America’s largest retailers are weathering the country’s supply chain storm while smaller rivals struggle to secure sufficient supplies, according to earnings announcements and survey data which point to a widening rift between the biggest store owners and the rest.
Walmart, Home Depot, Lowe’s and Target all reassured investors in recent days that they were starting their peak season with strong inventory levels.
Most of the “big box” chains commented that their size, deep vendor relationships and strong balance sheets were helping them gain market share, albeit at a cost to profit margins. But smaller brands painted a more challenging picture of inventories not recovering to pre-pandemic levels.
Kohl’s, the $9bn department store chain, said that “extended transit times” had left its inventory levels at the end of the third quarter 25 per cent below where they stood at the same point in 2019, with particular shortages in women’s clothing. Macy’s inventory was more than 15 per cent below the levels of two years ago.
The surging recovery in demand since last year’s Covid-19 lockdowns has strained all importers, as rocketing ocean freight costs, port logjams and shortages of materials, truckers and warehouse space lead to unprecedented supply chain challenges.
But the deepest-pocketed retailers, such as Walmart and Costco, have been able to charter their own vessels and air freight in-demand products to secure deliveries.
“It’s kind of the haves and the have nots,” said Jennifer Bisceglie, CEO of Interos, a supply chain consultancy: “The bigger retailers are the ones who have. They had the ability to reach deep into their coffers and start airfreighting produce forward. The have-nots are the small shops, the SMEs that are beholden to their local markets.”
The largest chains could also count on key suppliers giving them priority, she added: “If I was selling to Walmart, wouldn’t I want them to remember that I was good to them in the 2021 holiday season?”
“The retailers that are in most trouble are medium-sized retailers that aspire to compete against larger retailers with a similar product mix,” said Henry Jin, a Miami University associate professor. “These are the retailers that have neither the financial resources and relational clout with third-party logistics companies to take greater control over their inbound logistics nor a geographically diversified supply base,” he added.
Investors have not punished smaller retailers’ stocks en masse but import-dependent apparel companies have been hit particularly hard by delayed shipments, said Nick Mazing, director of research for Sentieo, the financial data group.
Brands including Steve Madden, Carter’s and Decker’s had all reported steep increases in “inventory in transit” in their latest earnings statements, he noted.
Independent retailers are feeling greater pressure, according to Alignable, a network for small business owners whose polling shows small stores struggling with surging inflation and a shortage of supplies.

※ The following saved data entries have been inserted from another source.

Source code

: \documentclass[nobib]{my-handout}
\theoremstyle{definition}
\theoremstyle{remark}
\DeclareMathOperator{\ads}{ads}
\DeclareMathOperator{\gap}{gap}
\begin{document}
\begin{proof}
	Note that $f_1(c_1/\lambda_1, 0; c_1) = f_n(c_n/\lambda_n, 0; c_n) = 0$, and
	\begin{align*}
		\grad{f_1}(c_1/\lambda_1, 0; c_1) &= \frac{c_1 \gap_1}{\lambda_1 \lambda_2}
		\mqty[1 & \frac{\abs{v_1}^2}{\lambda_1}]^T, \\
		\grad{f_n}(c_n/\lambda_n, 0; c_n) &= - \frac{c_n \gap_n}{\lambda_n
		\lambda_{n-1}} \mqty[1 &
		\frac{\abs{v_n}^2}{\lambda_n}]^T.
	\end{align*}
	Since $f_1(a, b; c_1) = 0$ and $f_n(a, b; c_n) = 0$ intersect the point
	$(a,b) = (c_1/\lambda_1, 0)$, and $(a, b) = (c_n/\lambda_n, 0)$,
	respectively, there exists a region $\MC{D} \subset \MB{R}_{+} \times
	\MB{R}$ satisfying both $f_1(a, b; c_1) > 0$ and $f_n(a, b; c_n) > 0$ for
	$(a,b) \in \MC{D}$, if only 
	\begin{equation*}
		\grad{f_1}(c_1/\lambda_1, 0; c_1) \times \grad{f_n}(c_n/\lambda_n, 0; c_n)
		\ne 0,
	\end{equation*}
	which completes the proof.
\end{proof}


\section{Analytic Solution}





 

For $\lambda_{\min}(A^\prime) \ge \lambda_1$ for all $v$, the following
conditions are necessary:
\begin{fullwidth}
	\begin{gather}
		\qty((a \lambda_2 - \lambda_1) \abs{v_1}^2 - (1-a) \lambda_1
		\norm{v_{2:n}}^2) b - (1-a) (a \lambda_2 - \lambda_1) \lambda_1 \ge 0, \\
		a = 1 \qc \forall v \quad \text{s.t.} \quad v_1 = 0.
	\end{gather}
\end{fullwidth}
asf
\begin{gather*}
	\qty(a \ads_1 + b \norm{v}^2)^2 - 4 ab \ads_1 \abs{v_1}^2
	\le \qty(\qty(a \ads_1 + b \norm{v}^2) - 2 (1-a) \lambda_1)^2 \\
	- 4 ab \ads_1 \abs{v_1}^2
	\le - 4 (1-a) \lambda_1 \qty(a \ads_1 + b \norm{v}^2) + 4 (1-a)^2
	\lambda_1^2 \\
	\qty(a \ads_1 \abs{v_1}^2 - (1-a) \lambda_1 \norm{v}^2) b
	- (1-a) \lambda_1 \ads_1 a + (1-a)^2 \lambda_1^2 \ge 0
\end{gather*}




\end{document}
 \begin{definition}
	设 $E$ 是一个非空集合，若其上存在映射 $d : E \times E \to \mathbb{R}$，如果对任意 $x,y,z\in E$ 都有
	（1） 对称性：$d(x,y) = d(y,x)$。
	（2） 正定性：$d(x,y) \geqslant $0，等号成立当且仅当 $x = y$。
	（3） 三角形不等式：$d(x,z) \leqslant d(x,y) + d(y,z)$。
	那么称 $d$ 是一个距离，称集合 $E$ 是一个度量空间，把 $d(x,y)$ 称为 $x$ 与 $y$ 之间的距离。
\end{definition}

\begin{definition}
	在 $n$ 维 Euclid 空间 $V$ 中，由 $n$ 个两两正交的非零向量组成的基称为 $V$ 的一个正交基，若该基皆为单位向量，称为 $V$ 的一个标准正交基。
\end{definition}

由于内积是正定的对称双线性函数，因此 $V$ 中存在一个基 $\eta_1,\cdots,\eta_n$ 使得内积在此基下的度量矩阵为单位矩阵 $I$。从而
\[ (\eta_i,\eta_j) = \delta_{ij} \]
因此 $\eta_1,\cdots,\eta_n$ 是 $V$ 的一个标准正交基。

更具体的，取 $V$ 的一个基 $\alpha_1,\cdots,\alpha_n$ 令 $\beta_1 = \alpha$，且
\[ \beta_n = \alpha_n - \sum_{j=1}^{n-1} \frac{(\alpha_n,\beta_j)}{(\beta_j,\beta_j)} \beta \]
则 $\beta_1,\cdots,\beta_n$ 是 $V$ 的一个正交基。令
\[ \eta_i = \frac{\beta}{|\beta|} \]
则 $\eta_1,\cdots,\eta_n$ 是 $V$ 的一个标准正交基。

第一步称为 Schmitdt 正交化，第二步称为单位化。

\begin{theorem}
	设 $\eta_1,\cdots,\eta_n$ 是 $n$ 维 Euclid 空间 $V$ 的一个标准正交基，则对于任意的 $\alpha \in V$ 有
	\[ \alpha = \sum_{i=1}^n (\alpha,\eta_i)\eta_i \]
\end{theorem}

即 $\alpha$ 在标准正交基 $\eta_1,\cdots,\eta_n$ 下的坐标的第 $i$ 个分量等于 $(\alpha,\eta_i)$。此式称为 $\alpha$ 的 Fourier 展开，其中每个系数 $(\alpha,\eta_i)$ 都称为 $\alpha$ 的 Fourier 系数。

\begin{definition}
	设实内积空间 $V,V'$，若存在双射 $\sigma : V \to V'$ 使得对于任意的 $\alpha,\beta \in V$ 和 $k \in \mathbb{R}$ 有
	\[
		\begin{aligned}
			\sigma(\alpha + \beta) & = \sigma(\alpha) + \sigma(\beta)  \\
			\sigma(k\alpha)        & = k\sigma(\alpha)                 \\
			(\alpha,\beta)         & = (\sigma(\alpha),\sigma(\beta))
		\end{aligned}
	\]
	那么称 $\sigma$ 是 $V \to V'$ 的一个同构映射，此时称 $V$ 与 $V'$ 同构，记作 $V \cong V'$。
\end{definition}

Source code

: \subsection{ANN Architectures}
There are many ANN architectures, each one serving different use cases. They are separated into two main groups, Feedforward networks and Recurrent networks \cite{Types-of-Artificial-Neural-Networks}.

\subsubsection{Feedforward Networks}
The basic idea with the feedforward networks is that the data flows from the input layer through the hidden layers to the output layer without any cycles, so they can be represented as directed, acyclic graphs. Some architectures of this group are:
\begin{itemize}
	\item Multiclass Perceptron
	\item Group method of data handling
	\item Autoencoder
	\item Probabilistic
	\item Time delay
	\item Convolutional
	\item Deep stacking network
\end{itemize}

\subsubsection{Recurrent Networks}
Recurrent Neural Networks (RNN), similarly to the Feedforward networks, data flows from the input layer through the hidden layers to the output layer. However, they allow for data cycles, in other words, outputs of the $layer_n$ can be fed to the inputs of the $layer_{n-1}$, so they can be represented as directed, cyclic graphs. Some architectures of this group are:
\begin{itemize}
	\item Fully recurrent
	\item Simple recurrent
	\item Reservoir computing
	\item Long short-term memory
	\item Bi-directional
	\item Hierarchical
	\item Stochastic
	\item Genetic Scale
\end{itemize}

Its latest survey showed that 40 per cent of small US retailers expected to be unable to pay their rent for November, up 7 percentage points from October, and more than a quarter said they were in danger of closing for good in the fourth quarter.
The large retailers’ efforts to get around supply chain blockages have eaten into their profitability, with shares in Target slipping this week after it warned that higher costs were weighing on its gross margins
TJX said its “vast vendor universe”, the largest in the off-price retail sector, had allowed it to stay well stocked but added that its freight costs would rise by 80 to 90 basis points between the third and fourth quarters as it paid “significantly higher market rates” to secure inventory.
Smaller retailers which went into the pandemic with thinner margins have less of a cushion, said Simon Freakley, chief executive of consultants AlixPartners.
“There are very limited options” for smaller companies, he said: “Your only real options are to build your regional and local supply chains, which you can’t do quickly. If you’re a business that’s already struggling, that puts more pressure on your margins, which makes you more vulnerable.”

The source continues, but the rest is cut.